● **Data extracts**
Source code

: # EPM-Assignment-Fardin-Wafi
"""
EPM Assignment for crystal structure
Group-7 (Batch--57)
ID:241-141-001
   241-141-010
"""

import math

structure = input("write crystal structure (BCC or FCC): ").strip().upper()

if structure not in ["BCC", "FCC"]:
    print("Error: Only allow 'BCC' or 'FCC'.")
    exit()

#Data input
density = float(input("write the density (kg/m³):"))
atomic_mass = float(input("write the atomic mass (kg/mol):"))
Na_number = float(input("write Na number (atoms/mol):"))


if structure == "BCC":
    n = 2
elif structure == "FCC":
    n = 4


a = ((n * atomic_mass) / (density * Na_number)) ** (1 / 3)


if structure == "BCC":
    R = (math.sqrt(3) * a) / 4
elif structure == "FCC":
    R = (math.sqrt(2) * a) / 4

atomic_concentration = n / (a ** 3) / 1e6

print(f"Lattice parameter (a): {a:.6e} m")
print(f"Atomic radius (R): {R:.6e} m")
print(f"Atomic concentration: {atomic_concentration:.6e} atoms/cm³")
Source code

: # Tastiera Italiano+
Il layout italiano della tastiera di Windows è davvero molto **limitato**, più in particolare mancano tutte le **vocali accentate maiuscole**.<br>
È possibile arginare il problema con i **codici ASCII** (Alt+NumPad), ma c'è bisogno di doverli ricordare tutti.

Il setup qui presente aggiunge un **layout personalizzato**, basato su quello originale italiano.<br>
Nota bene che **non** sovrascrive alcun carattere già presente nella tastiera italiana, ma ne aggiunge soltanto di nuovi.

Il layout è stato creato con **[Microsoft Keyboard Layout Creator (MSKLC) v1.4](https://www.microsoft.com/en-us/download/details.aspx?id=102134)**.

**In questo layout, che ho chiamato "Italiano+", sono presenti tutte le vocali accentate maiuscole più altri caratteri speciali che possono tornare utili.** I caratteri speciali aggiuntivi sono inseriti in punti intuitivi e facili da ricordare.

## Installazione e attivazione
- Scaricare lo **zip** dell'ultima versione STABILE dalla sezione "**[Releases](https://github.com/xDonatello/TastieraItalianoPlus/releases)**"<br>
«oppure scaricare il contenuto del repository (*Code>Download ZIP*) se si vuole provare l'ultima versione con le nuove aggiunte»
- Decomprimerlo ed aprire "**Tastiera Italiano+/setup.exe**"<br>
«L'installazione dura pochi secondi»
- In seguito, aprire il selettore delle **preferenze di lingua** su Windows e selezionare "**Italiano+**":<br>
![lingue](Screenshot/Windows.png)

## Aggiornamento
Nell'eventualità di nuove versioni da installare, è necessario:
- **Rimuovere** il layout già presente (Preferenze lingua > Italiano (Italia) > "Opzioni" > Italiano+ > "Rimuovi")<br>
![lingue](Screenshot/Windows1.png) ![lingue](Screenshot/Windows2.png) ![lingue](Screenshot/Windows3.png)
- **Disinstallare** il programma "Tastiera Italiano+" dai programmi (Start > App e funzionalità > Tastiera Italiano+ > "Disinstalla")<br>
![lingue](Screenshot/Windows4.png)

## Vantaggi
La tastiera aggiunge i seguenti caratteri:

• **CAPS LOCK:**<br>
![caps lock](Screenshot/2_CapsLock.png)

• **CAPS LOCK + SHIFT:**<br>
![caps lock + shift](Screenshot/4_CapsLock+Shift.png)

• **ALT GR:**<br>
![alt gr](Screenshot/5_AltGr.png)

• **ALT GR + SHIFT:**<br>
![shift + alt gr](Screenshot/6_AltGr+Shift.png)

● **Task**
Please copy every line of the data that carries the string "accentate".

● **Response below**
Il layout italiano della tastiera di Windows è davvero molto **limitato**, più in particolare mancano tutte le **vocali accentate maiuscole**.<br>
**In questo layout, che ho chiamato "Italiano+", sono presenti tutte le vocali accentate maiuscole più altri caratteri speciali che possono tornare utili.** I caratteri speciali aggiuntivi sono inseriti in punti intuitivi e facili da ricordare.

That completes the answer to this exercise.